WHAT TO DO:
Could you give back every record below exactly, leaving out the pictures?

ENTRIES SHOWN:
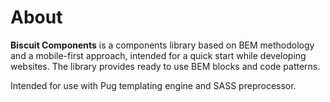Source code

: # About

**Biscuit Components** is a components library based on BEM methodology and a mobile-first approach, intended for a quick start while developing websites. 
The library provides ready to use BEM blocks and code patterns.

Intended for use with Pug templating engine and SASS preprocessor.

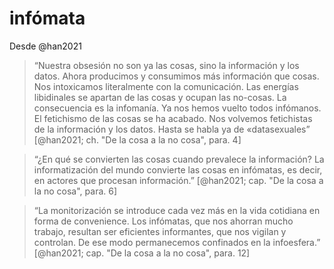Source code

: # infómata

Desde @han2021

 >
 > “Nuestra obsesión no son ya las cosas, sino la información y los datos. Ahora producimos y consumimos más información que cosas. Nos intoxicamos literalmente con la comunicación. Las energías libidinales se apartan de las cosas y ocupan las no-cosas. La consecuencia es la infomanía. Ya nos hemos vuelto todos infómanos. El fetichismo de las cosas se ha acabado. Nos volvemos fetichistas de la información y los datos. Hasta se habla ya de «datasexuales” [@han2021; ch. "De la cosa a la no cosa", para. 4]

 >
 > “¿En qué se convierten las cosas cuando prevalece la información? La informatización del mundo convierte las cosas en infómatas, es decir, en actores que procesan información.” [@han2021; cap. "De la cosa a la no cosa", para. 6]

 >
 > “La monitorización se introduce cada vez más en la vida cotidiana en forma de convenience. Los infómatas, que nos ahorran mucho trabajo, resultan ser eficientes informantes, que nos vigilan y controlan. De ese modo permanecemos confinados en la infoesfera.” [@han2021; cap. "De la cosa a la no cosa", para. 12]
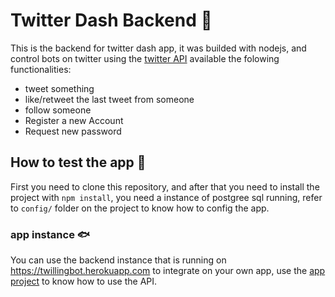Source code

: # Twitter Dash Backend :whale2:
This is the backend for twitter dash app, it was builded with nodejs, and control bots on twitter using the [twitter API](https://developer.twitter.com/en/docs "twitter api") available the folowing functionalities:

- tweet something
- like/retweet the last tweet from someone
- follow someone
- Register a new Account
- Request new password

## How to test the app :star2:

First you need to clone this repository, and after that you need to install the project with `npm install`, you need a instance of postgree sql running, refer to `config/` folder on the project to know how to config the app.

### app instance :fish:

You can use the backend instance that is running on https://twillingbot.herokuapp.com to integrate on your own app, use the [app project](https://github.com/rafaelcsva/Twilling-Bot "app project") to know how to use the API.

THE COMPLETED TASK:
Source code

: # About

**Biscuit Components** is a components library based on BEM methodology and a mobile-first approach, intended for a quick start while developing websites. 
The library provides ready to use BEM blocks and code patterns.

Intended for use with Pug templating engine and SASS preprocessor.

Source code

: # infómata

Desde @han2021

 >
 > “Nuestra obsesión no son ya las cosas, sino la información y los datos. Ahora producimos y consumimos más información que cosas. Nos intoxicamos literalmente con la comunicación. Las energías libidinales se apartan de las cosas y ocupan las no-cosas. La consecuencia es la infomanía. Ya nos hemos vuelto todos infómanos. El fetichismo de las cosas se ha acabado. Nos volvemos fetichistas de la información y los datos. Hasta se habla ya de «datasexuales” [@han2021; ch. "De la cosa a la no cosa", para. 4]

 >
 > “¿En qué se convierten las cosas cuando prevalece la información? La informatización del mundo convierte las cosas en infómatas, es decir, en actores que procesan información.” [@han2021; cap. "De la cosa a la no cosa", para. 6]

 >
 > “La monitorización se introduce cada vez más en la vida cotidiana en forma de convenience. Los infómatas, que nos ahorran mucho trabajo, resultan ser eficientes informantes, que nos vigilan y controlan. De ese modo permanecemos confinados en la infoesfera.” [@han2021; cap. "De la cosa a la no cosa", para. 12]
Source code

: # Twitter Dash Backend :whale2:
This is the backend for twitter dash app, it was builded with nodejs, and control bots on twitter using the [twitter API](https://developer.twitter.com/en/docs "twitter api") available the folowing functionalities:

- tweet something
- like/retweet the last tweet from someone
- follow someone
- Register a new Account
- Request new password

## How to test the app :star2:

First you need to clone this repository, and after that you need to install the project with `npm install`, you need a instance of postgree sql running, refer to `config/` folder on the project to know how to config the app.

### app instance :fish:

You can use the backend instance that is running on https://twillingbot.herokuapp.com to integrate on your own app, use the [app project](https://github.com/rafaelcsva/Twilling-Bot "app project") to know how to use the API.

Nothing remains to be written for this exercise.